Every record here needs to be duplicated exactly.

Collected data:
Segment Open

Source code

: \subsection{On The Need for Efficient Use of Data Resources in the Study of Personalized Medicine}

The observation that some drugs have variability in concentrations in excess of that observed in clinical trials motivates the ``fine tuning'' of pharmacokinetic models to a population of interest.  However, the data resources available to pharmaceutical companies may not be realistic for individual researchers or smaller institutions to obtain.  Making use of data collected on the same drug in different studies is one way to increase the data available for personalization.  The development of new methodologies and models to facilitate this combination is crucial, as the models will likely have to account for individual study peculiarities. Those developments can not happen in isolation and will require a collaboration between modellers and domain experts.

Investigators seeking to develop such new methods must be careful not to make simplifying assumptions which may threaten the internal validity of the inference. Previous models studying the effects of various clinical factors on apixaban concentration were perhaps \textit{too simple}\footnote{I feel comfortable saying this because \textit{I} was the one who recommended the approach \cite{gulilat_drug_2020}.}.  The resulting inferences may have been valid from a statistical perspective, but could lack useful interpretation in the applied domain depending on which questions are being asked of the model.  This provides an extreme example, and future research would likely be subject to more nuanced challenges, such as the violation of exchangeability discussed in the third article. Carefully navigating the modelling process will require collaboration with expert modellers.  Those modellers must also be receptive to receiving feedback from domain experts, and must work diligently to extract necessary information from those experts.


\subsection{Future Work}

Segment Closed

Reply:
Source code

: \subsection{On The Need for Efficient Use of Data Resources in the Study of Personalized Medicine}

The observation that some drugs have variability in concentrations in excess of that observed in clinical trials motivates the ``fine tuning'' of pharmacokinetic models to a population of interest.  However, the data resources available to pharmaceutical companies may not be realistic for individual researchers or smaller institutions to obtain.  Making use of data collected on the same drug in different studies is one way to increase the data available for personalization.  The development of new methodologies and models to facilitate this combination is crucial, as the models will likely have to account for individual study peculiarities. Those developments can not happen in isolation and will require a collaboration between modellers and domain experts.

Investigators seeking to develop such new methods must be careful not to make simplifying assumptions which may threaten the internal validity of the inference. Previous models studying the effects of various clinical factors on apixaban concentration were perhaps \textit{too simple}\footnote{I feel comfortable saying this because \textit{I} was the one who recommended the approach \cite{gulilat_drug_2020}.}.  The resulting inferences may have been valid from a statistical perspective, but could lack useful interpretation in the applied domain depending on which questions are being asked of the model.  This provides an extreme example, and future research would likely be subject to more nuanced challenges, such as the violation of exchangeability discussed in the third article. Carefully navigating the modelling process will require collaboration with expert modellers.  Those modellers must also be receptive to receiving feedback from domain experts, and must work diligently to extract necessary information from those experts.


\subsection{Future Work}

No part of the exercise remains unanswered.